* [Work instruction]
Only the lines of the data below from the one with "On Face With" through the one with "Of course you" are wanted. Repeat them exactly.

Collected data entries
□ □ □ □

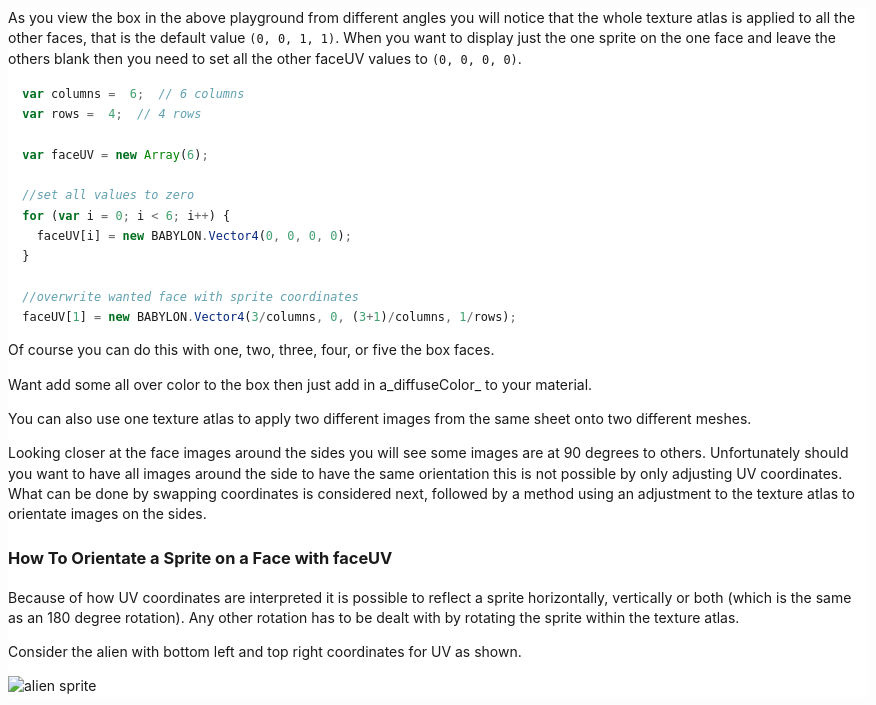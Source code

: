 As you view the box in the above playground from different angles you will notice that the whole texture atlas is applied to all the other faces, that is the default value `(0, 0, 1, 1)`. When you want to display just the one sprite on the one face and leave the others blank then you need to set all the other faceUV values to `(0, 0, 0, 0)`.

```javascript
  var columns =  6;  // 6 columns
  var rows =  4;  // 4 rows

  var faceUV = new Array(6);

  //set all values to zero
  for (var i = 0; i < 6; i++) {
    faceUV[i] = new BABYLON.Vector4(0, 0, 0, 0);
  }

  //overwrite wanted face with sprite coordinates
  faceUV[1] = new BABYLON.Vector4(3/columns, 0, (3+1)/columns, 1/rows);
```
  
<Playground id="#ICZEXW#2" title="Sprite On Face With Other Blank Faces" description="Simple Example of applying a sprite to the side of a box with the other box faces blank." image="/img/playgroundsAndNMEs/divingDeeperFaceMaterials4.jpg"/>

Of course you can do this with one, two, three, four, or five the box faces.


Want add some all over color to the box then just add in a_diffuseColor_ to your material.

<Playground id="#ICZEXW#3" title="Sprite on Box Face With Material Color" description="Simple Example of applying a sprite to the side of a box with applied material color." image="/img/playgroundsAndNMEs/divingDeeperFaceMaterials5.jpg"/>

You can also use one texture atlas to apply two different images from the same sheet onto two different meshes.  

<Playground id="#ICZEXW#7" title="Sprites Sheet On Faces of 2 Meshes" description="Simple Example of applying a sprite sheet to the faces of different meshes." image="/img/playgroundsAndNMEs/divingDeeperFaceMaterials6.jpg"/>

Looking closer at the face images around the sides you will see some images are at 90 degrees to others. Unfortunately should you want to have all images around the side to have the same orientation this is not possible by only adjusting UV coordinates. What can be done by swapping coordinates is considered next, followed by a method using an adjustment to the texture atlas to orientate images on the sides.

### How To Orientate a Sprite on a Face with faceUV

Because of how UV coordinates are interpreted it is possible to reflect a sprite horizontally, vertically or both (which is the same as an 180 degree rotation). Any other rotation has to be dealt with by rotating the sprite within the texture atlas.

Consider the alien with bottom left and top right coordinates for UV as shown.

![alien sprite](/img/how_to/Materials/alienuv.jpg)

□ □ □ □

* [Response to this task]
<Playground id="#ICZEXW#2" title="Sprite On Face With Other Blank Faces" description="Simple Example of applying a sprite to the side of a box with the other box faces blank." image="/img/playgroundsAndNMEs/divingDeeperFaceMaterials4.jpg"/>

Of course you can do this with one, two, three, four, or five the box faces.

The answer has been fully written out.